Anschließend werden alle Teile, die später nicht holzfarben sein sollen, mit Humbrolfarben angemalt. Für das Blaugrau der oberen Bordwandbereiche und den Fond des Heckspiegels habe ich Humbrol 157 gewählt, das man nach Geschmack mit ein wenig Weiß aufhellen kann. An der Bordwand habe ich die Nägel und Bolzen mit kleinen Tupfen Schwarz versehen, die ruhig etwas größer sein können als der Bolzen selbst. Das Wappen auf dem Heckspiegel ist mit Gold (Humbrol 16 oder Revell 94) ausgelegt, die Löwen und einige Details der Wappen sind mit Humbrol 60 und Weiß gestrichen, die Draperie neben dem Wappen mit einem aufgehellten Humbrol 19. Die großen Figuren an der Seite und die Köpfe der Hermen sind mit einer Fleischfarbe (Revell 37 oder Humbrol 61) gestrichen. Wie weit man die farbliche Detaillierung des Heckspiegels treiben will, ist natürlich Geschmackssache und eine Frage von gutem Auge und ruhiger Hand. So lassen sich zum Beispiel die Köpfe der Figuren im unteren Bereich naturalistisch gestalten.

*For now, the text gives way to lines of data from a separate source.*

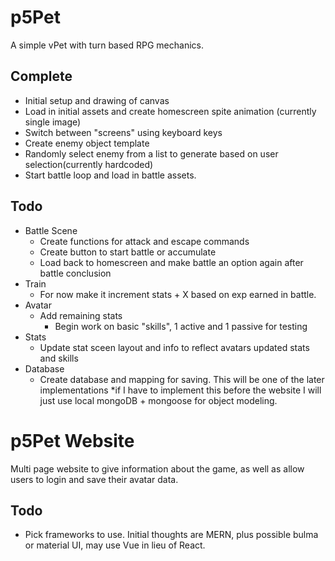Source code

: # p5Pet

A simple vPet with turn based RPG mechanics. 


## Complete

* Initial setup and drawing of canvas
* Load in initial assets and create homescreen spite animation (currently single image)
* Switch between "screens" using keyboard keys
* Create enemy object template
* Randomly select enemy from a list to generate based on user selection(currently hardcoded)
* Start battle loop and load in battle assets. 

## Todo

* Battle Scene
    * Create functions for attack and escape commands
    * Create button to start battle or accumulate
    * Load back to homescreen and make battle an option again after battle conclusion
* Train
    * For now make it increment stats + X based on exp earned in battle.
* Avatar
    * Add remaining stats
        * Begin work on basic "skills", 1 active and 1 passive for testing
* Stats
    * Update stat sceen layout and info to reflect avatars updated stats and skills
* Database
    * Create database and mapping for saving. This will be one of the later implementations
        *if I have to implement this before the website I will just use local mongoDB + mongoose for object modeling. 

# p5Pet Website

Multi page website to give information about the game, as well as allow users to login and save their avatar data.

## Todo

* Pick frameworks to use. Initial thoughts are MERN, plus possible bulma or material UI, may use Vue in lieu of React.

Nun könnte man sagen: Die Teile sehen aus wie unambitioniert bemalte Plastikmodelle! Das stimmt. Aber die Grundfarben sind so gewählt, weil erst in einem zweiten Arbeitsgang das endgültige Erscheinungsbild hergestellt wird. Dazu werden sie zunächst mit Vandyckbraun der Firma Schmicke überzogen, einer Ölfarbe, die in Tuben erhältlich ist. Man sollte diese Farbe möglichst unverdünnt auftragen; das sorgt später für einen wärmeren Farbton. Wo das nicht möglich ist, kann man sie ein wenig mit „Rapid Medium“ von der gleichen Firma verdünnen. Man sollte darauf achten, die Farbe in jede Fuge oder Vertiefung zu bürsten.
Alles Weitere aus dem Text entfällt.